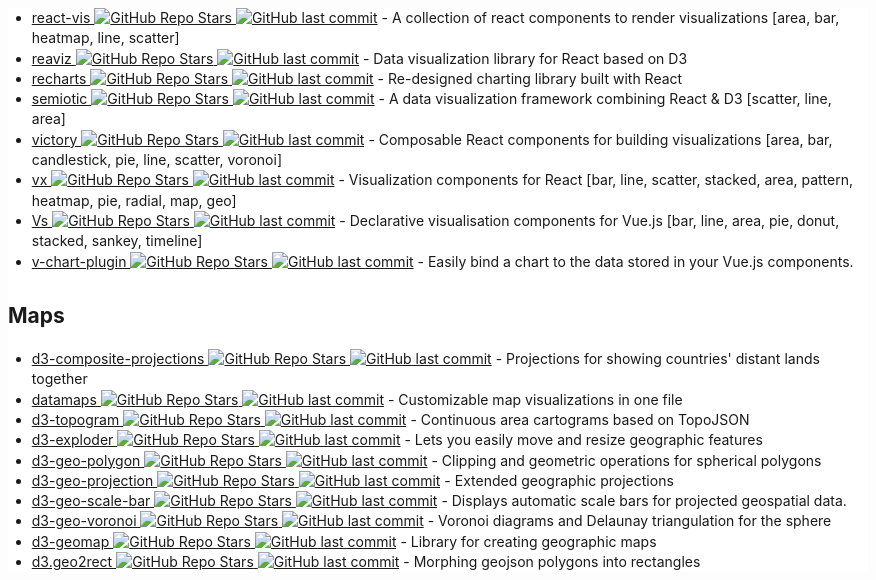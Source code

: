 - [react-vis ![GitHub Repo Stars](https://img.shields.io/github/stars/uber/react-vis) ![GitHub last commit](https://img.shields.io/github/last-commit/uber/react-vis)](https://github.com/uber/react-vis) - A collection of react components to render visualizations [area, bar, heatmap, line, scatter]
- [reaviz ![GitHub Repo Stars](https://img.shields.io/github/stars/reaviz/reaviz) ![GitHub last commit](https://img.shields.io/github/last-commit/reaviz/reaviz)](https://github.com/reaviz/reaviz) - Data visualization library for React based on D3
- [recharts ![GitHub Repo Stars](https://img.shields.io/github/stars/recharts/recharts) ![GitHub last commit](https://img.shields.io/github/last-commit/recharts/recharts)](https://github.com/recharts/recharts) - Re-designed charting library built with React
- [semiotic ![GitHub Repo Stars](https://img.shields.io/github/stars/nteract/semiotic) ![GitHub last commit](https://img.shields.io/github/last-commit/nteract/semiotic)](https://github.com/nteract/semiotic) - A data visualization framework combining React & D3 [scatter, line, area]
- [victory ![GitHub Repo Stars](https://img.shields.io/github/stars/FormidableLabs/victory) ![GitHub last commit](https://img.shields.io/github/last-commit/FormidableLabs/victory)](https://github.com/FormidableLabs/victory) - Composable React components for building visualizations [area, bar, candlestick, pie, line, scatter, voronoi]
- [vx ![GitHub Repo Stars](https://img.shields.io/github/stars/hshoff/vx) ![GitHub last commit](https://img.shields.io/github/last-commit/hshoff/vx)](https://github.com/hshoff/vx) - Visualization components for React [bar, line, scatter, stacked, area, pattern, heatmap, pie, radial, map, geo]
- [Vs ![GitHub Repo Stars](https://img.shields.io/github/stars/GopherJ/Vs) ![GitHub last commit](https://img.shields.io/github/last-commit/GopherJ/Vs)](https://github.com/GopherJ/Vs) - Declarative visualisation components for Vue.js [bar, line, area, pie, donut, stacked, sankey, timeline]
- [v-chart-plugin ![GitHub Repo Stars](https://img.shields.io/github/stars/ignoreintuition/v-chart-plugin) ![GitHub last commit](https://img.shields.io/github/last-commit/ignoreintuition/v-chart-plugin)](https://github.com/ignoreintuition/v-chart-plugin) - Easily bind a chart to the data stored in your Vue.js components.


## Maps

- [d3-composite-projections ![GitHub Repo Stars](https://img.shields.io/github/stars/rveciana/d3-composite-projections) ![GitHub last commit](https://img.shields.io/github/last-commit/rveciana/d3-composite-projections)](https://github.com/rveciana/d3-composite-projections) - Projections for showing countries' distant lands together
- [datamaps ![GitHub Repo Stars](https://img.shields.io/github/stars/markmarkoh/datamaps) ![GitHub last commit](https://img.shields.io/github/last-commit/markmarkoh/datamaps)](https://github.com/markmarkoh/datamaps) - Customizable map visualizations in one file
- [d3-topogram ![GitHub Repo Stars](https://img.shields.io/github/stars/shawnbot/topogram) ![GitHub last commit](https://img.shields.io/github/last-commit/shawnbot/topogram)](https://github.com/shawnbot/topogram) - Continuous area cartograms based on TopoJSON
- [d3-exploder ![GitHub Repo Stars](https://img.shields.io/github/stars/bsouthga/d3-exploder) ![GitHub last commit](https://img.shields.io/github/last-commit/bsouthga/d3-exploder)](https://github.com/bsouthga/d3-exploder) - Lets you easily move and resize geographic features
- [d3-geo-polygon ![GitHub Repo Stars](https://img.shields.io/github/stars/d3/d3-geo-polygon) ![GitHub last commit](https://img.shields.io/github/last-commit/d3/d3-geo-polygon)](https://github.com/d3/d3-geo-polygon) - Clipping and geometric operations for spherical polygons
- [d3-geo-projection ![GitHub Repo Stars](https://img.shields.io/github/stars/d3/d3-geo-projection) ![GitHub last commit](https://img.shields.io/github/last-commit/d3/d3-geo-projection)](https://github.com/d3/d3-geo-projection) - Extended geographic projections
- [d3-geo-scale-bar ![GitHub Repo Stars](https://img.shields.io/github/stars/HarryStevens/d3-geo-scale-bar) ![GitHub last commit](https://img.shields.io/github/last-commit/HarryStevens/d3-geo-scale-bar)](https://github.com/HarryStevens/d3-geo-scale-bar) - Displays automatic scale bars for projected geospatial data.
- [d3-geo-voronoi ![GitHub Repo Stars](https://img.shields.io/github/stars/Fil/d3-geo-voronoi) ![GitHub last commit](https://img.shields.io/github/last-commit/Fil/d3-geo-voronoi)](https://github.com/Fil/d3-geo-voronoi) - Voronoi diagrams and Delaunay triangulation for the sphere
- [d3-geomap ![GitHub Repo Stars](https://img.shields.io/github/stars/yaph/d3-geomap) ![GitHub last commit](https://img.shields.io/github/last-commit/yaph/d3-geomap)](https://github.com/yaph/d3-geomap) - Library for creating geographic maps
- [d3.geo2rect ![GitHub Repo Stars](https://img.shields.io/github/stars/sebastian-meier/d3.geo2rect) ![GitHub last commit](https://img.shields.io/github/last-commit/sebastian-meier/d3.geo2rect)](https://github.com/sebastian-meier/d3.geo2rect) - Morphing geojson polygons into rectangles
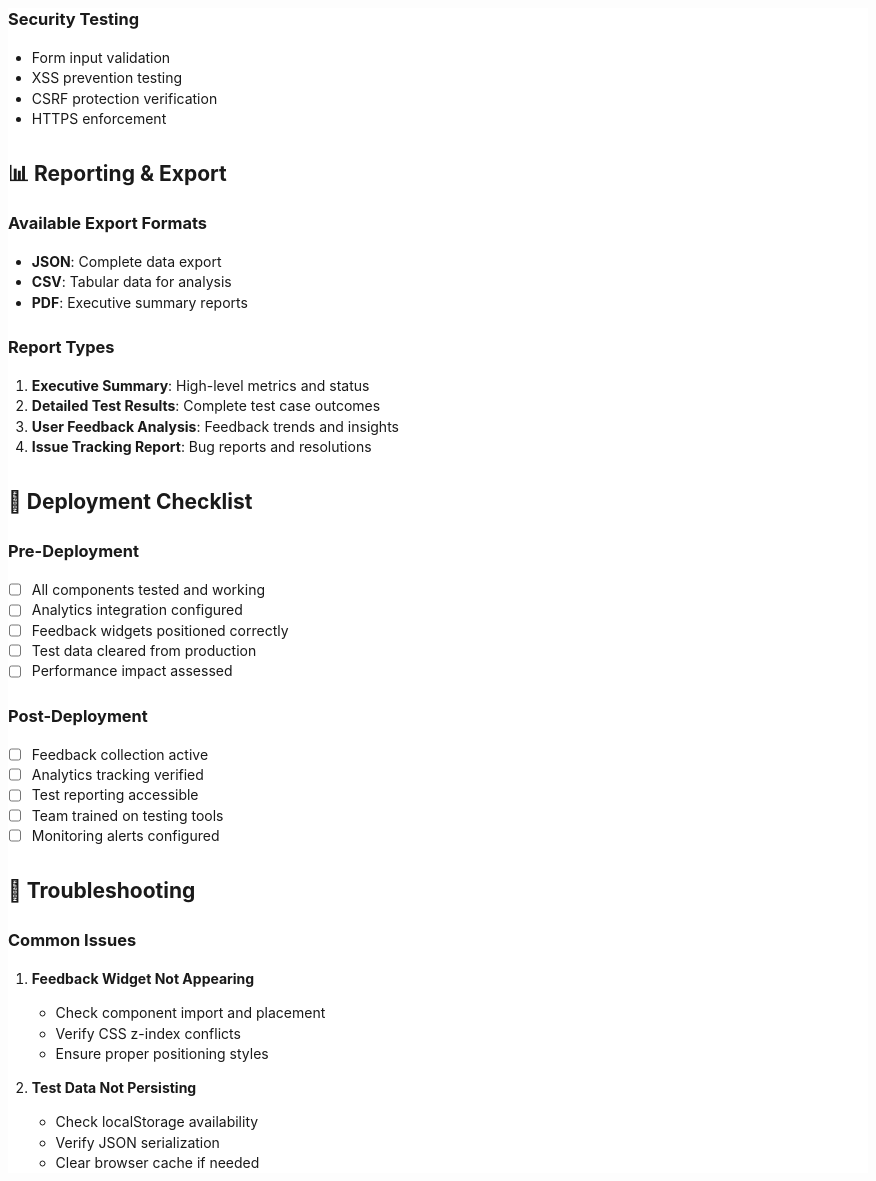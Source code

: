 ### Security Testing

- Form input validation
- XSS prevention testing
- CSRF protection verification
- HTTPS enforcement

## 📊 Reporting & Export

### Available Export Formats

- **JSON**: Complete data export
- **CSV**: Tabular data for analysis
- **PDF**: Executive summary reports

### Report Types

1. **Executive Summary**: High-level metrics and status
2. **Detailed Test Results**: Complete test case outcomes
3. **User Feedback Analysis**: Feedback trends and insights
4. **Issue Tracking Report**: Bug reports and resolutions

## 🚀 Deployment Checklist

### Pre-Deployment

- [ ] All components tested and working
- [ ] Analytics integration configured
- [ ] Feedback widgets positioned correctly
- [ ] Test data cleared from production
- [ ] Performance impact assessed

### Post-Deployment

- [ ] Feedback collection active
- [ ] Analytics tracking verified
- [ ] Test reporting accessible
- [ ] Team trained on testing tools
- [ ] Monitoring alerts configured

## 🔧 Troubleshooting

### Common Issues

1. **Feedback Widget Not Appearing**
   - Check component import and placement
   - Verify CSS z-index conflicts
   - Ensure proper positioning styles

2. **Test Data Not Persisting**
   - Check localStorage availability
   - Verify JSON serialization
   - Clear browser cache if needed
==============================
### EXERCISE REQUIREMENTS
Copy every line that contains "stacked" from the listing above.

### EXPECTED ANSWER
- [vx ![GitHub Repo Stars](https://img.shields.io/github/stars/hshoff/vx) ![GitHub last commit](https://img.shields.io/github/last-commit/hshoff/vx)](https://github.com/hshoff/vx) - Visualization components for React [bar, line, scatter, stacked, area, pattern, heatmap, pie, radial, map, geo]
- [Vs ![GitHub Repo Stars](https://img.shields.io/github/stars/GopherJ/Vs) ![GitHub last commit](https://img.shields.io/github/last-commit/GopherJ/Vs)](https://github.com/GopherJ/Vs) - Declarative visualisation components for Vue.js [bar, line, area, pie, donut, stacked, sankey, timeline]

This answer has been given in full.